Brief -
Your answer must be the lines from the top of the listing below through the line that holds "Chuck's guide //-->", retyped exactly, with no pictures.

Exercise data -
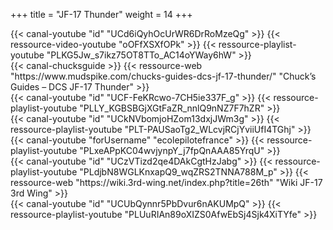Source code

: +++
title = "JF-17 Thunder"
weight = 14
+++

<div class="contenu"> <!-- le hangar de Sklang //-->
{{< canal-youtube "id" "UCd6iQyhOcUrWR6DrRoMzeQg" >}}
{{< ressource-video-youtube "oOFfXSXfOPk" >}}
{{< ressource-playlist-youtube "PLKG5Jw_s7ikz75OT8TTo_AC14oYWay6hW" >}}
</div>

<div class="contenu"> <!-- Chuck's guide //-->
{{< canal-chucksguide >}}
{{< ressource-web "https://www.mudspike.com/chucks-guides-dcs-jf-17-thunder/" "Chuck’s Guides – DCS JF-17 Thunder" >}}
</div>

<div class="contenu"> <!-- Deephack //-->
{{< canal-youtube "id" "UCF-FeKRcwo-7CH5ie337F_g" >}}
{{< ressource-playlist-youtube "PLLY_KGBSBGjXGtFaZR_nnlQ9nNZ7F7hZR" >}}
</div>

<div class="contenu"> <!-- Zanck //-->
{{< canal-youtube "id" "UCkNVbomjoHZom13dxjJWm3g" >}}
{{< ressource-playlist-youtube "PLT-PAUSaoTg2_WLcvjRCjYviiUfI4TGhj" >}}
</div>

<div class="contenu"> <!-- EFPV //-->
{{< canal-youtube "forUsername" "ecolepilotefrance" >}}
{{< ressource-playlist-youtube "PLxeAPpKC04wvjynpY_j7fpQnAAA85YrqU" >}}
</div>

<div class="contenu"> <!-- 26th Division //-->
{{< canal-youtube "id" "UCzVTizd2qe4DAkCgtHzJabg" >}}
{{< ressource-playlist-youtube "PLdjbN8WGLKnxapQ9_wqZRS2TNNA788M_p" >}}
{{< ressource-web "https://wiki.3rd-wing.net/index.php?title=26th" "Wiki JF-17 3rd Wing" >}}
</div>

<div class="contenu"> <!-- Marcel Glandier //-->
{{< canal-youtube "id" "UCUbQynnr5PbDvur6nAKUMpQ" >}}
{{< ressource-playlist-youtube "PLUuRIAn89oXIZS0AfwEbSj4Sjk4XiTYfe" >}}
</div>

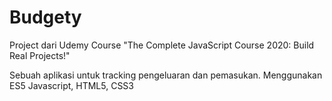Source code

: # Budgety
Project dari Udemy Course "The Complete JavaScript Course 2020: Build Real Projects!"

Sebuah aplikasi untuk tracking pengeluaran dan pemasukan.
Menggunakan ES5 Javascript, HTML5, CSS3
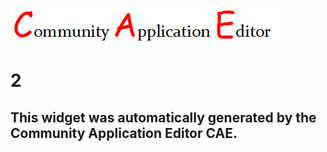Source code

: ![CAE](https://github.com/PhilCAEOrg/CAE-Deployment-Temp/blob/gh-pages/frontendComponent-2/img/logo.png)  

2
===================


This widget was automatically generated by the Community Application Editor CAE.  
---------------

Result of the task -
Source code

: +++
title = "JF-17 Thunder"
weight = 14
+++

<div class="contenu"> <!-- le hangar de Sklang //-->
{{< canal-youtube "id" "UCd6iQyhOcUrWR6DrRoMzeQg" >}}
{{< ressource-video-youtube "oOFfXSXfOPk" >}}
{{< ressource-playlist-youtube "PLKG5Jw_s7ikz75OT8TTo_AC14oYWay6hW" >}}
</div>

<div class="contenu"> <!-- Chuck's guide //-->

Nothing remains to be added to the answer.